To register a custom embedding provider, create a class that inherits from EmbeddingModel and register it in your config.py.
from typing import List
from nemoguardrails.embeddings.providers.base import EmbeddingModel
from nemoguardrails import LLMRails
class CustomEmbeddingModel(EmbeddingModel):
"""An implementation of a custom embedding provider."""

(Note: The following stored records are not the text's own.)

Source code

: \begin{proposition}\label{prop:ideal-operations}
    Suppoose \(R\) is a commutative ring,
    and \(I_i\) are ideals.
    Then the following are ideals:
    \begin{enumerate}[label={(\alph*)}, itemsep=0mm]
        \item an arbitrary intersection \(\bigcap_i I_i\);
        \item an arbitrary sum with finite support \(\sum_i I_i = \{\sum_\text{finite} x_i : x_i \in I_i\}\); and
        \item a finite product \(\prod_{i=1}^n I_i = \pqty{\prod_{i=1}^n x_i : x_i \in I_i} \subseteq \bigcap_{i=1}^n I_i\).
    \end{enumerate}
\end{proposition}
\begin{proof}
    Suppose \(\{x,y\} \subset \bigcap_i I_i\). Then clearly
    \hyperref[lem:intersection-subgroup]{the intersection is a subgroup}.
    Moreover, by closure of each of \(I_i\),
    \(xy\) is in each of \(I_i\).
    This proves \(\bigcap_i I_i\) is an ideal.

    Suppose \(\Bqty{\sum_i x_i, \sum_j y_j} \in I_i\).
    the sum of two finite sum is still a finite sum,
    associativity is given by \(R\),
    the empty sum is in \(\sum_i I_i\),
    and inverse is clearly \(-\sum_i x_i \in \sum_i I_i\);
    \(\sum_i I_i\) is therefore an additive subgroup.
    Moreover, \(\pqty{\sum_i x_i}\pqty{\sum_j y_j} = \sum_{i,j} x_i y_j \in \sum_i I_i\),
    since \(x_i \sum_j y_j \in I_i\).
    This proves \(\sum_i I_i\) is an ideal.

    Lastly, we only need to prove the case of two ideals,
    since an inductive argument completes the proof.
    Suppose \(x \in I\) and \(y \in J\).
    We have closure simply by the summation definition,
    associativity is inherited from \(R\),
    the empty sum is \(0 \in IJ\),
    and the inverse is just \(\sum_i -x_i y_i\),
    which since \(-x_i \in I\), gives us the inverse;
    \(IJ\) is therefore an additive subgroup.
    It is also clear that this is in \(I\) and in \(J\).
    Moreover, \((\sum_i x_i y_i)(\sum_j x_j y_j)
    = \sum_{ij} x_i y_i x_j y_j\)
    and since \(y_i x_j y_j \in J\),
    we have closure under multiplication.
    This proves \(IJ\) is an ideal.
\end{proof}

engine_name = "CustomEmbeddingModel"
def __init__(self, embedding_model: str):
# Initialize the model
...
async def encode_async(self, documents: List[str]) -> List[List[float]]:
"""Encode the provided documents into embeddings.
Args:
documents (List[str]): The list of documents for which embeddings should be created.
Returns:
List[List[float]]: The list of embeddings corresponding to the input documents.
"""
...
def encode(self, documents: List[str]) -> List[List[float]]:
"""Encode the provided documents into embeddings.
Args:
documents (List[str]): The list of documents for which embeddings should be created.
Returns:
List[List[float]]: The list of embeddings corresponding to the input documents.
"""
...
def init(app: LLMRails):
"""Initialization function in your config.py."""
app.register_embedding_provider(CustomEmbeddingModel, "CustomEmbeddingModel")
You can then use the custom embedding provider in your configuration:
models:
# ...
- type: embeddings
engine: SomeCustomName
model: SomeModelName # supported by the provider.